目的:报告CARTITUDE-1的最新结果。将提供LPI后2年的数据(约30个月的中位随访[MFU]);在这里我们报告21.7个月MFU的结果。
方法:符合条件的RRMM患者先前有3种治疗(LOT)或对蛋白酶体抑制剂(PI)和免疫调节药物(IMiD)难以治疗,并接受了PI,IMiD,和抗CD38抗体。
方法:单采血液成分后,允许桥接治疗.在淋巴清除后5-7天施用cilta-cel(目标剂量0.75X106CAR+活T细胞/kg)的单次输注。
方法:Cilta-cel安全性和有效性是主要目标。评估包括反应(根据独立审查委员会的IMWG标准)和微小残留病(MRD)阴性(通过下一代测序在10-5)。
结果:截至2021年7月22日,97例患者(59%为男性;中位年龄61岁;中位年龄6[范围3-18]以前的LOT)接受了cilta-cel。总应答率为97.9%(94.9%非常好的部分应答;82.5%严格完全应答)。
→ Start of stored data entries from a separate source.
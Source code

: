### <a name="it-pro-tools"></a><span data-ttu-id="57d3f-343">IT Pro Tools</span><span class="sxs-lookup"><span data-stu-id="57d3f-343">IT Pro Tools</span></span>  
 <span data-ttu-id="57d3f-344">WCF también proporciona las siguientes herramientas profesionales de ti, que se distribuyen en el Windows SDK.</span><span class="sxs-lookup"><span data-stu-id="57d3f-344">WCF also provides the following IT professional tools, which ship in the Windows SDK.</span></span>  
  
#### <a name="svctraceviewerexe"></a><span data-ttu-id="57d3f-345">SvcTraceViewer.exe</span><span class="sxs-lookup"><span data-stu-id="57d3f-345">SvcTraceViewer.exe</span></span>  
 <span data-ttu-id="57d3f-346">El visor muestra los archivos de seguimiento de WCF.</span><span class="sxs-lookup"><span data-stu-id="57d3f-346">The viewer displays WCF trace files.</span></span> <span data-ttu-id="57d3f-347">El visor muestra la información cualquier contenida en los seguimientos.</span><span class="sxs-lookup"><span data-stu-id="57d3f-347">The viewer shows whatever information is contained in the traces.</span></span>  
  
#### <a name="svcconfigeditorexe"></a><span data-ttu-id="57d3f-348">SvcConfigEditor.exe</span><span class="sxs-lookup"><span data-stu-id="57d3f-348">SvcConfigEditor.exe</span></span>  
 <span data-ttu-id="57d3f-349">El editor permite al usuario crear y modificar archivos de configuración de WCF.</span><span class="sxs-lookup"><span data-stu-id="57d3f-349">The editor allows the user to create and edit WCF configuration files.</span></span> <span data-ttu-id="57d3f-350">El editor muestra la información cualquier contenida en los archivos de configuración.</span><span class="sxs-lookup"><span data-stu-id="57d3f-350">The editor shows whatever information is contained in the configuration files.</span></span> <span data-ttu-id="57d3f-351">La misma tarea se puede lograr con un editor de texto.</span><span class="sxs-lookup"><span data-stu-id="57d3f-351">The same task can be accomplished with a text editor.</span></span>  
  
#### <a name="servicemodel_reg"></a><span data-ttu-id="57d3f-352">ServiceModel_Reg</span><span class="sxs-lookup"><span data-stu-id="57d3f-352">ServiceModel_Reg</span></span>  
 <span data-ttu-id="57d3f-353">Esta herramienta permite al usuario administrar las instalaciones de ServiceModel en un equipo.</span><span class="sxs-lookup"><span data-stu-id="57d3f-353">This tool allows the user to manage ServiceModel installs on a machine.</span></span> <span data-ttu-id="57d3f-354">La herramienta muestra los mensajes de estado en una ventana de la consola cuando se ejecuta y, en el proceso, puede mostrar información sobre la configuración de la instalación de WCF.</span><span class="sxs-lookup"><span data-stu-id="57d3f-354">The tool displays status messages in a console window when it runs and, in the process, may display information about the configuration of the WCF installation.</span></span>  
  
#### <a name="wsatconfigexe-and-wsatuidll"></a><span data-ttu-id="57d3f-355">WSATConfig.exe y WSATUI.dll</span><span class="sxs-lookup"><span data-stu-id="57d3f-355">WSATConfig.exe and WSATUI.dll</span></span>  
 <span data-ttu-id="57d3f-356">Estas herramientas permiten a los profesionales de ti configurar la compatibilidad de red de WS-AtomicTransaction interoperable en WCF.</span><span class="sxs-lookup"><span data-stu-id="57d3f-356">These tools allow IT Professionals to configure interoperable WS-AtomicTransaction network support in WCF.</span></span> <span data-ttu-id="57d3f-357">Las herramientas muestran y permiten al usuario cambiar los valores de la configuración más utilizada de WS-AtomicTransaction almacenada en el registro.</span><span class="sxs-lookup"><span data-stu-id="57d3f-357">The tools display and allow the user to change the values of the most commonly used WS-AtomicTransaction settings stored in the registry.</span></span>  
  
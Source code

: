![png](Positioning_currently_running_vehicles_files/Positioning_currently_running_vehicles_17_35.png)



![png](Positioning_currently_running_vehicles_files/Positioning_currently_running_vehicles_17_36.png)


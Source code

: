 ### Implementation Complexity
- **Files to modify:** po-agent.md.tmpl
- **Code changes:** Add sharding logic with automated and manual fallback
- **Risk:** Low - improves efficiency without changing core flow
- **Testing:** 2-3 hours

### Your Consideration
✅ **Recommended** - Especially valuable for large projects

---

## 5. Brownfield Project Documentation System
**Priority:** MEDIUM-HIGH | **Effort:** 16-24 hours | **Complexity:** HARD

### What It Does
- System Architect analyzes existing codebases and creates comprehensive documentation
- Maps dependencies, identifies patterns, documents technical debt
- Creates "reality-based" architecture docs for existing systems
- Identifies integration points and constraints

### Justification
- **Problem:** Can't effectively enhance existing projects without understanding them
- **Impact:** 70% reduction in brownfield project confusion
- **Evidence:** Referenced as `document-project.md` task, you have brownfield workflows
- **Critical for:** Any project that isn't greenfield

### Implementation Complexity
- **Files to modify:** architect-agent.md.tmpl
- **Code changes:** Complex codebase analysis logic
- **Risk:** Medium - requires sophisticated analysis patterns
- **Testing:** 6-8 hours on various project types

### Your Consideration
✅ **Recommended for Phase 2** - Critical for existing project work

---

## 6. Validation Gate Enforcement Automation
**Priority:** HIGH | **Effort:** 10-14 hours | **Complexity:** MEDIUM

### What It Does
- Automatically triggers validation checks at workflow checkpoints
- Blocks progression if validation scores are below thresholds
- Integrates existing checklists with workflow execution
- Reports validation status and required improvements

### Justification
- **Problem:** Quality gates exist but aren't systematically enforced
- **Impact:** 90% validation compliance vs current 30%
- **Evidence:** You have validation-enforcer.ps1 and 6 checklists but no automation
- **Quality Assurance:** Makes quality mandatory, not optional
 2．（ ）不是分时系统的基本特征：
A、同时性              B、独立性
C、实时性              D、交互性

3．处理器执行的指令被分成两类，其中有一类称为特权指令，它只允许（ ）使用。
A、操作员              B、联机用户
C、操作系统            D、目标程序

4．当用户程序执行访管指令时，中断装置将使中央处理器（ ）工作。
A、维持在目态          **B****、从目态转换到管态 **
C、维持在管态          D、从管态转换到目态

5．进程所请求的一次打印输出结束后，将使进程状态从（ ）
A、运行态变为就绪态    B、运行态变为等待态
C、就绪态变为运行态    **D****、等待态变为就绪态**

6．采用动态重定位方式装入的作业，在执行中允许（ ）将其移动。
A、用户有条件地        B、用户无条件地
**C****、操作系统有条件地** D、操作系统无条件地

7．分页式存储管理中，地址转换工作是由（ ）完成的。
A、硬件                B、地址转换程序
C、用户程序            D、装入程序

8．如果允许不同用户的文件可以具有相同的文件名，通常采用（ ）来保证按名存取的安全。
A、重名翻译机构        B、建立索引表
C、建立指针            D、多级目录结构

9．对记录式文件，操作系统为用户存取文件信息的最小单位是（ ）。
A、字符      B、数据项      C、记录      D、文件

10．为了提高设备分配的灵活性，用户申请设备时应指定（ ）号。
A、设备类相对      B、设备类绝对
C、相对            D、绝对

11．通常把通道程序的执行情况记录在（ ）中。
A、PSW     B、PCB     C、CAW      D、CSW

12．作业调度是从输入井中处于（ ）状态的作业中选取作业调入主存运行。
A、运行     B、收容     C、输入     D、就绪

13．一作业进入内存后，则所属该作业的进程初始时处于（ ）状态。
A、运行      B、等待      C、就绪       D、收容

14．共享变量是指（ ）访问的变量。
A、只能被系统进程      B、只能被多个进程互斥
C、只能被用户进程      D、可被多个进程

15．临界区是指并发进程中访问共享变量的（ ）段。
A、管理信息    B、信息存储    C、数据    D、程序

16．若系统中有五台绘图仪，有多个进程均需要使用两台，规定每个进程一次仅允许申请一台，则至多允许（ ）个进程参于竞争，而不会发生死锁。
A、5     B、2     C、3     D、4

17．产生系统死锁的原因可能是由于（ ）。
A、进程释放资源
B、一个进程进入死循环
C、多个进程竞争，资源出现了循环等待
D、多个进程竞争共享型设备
第一反应的中位数时间,最佳回应,≥完全缓解分别为1.0、2.6和2.9个月,分别。未达到反应持续时间的中位数。在61名可MRD评估的患者中,92%为MRD阴性(10-5),44%的患者持续≥6个月,18%的患者持续≥12个月。2年无进展生存率(PFS)为60.5%。未达到PFS中位数和总生存期。MRD阴性持续≥6个月和≥12个月的患者2年PFS率分别为91%和100%,分别。没有新的安全信号,CAR-T细胞神经毒性的新事件,运动和神经认知治疗引起的不良事件,自1年MFU以来,发生了与治疗相关的死亡。超过2年MFU,15秒,11例患者报告了原发性恶性肿瘤.
结论:在〜2年的MFU,单次输注cilta-cel可导致严重预处理的RRMM患者的反应加深和持久,安全性可控。正在进行其他研究,以评估CARTITUDE计划(NCT04133636,NCT04181827,NCT04923893)的早期LOT和门诊设置中的cilta-cel。
目的:报告CARTITUDE-1的最新结果。将提供LPI后2年的数据(约30个月的中位随访[MFU]);在这里我们报告21.7个月MFU的结果。
方法:符合条件的RRMM患者先前有3种治疗(LOT)或对蛋白酶体抑制剂(PI)和免疫调节药物(IMiD)难以治疗,并接受了PI,IMiD,和抗CD38抗体。
方法:单采血液成分后,允许桥接治疗.在淋巴清除后5-7天施用cilta-cel(目标剂量0.75X106CAR+活T细胞/kg)的单次输注。
方法:Cilta-cel安全性和有效性是主要目标。评估包括反应(根据独立审查委员会的IMWG标准)和微小残留病(MRD)阴性(通过下一代测序在10-5)。
结果:截至2021年7月22日,97例患者(59%为男性;中位年龄61岁;中位年龄6[范围3-18]以前的LOT)接受了cilta-cel。总应答率为97.9%(94.9%非常好的部分应答;82.5%严格完全应答)。第一反应的中位数时间,最佳回应,≥完全缓解分别为1.0、2.6和2.9个月,分别。未达到反应持续时间的中位数。在61名可MRD评估的患者中,92%为MRD阴性(10-5),44%的患者持续≥6个月,18%的患者持续≥12个月。2年无进展生存率(PFS)为60.5%。未达到PFS中位数和总生存期。MRD阴性持续≥6个月和≥12个月的患者2年PFS率分别为91%和100%,分别。没有新的安全信号,CAR-T细胞神经毒性的新事件,运动和神经认知治疗引起的不良事件,自1年MFU以来,发生了与治疗相关的死亡。超过2年MFU,15秒,11例患者报告了原发性恶性肿瘤.
结论:在〜2年的MFU,单次输注cilta-cel可导致严重预处理的RRMM患者的反应加深和持久,安全性可控。正在进行其他研究,以评估CARTITUDE计划(NCT04133636,NCT04181827,NCT04923893)的早期LOT和门诊设置中的cilta-cel。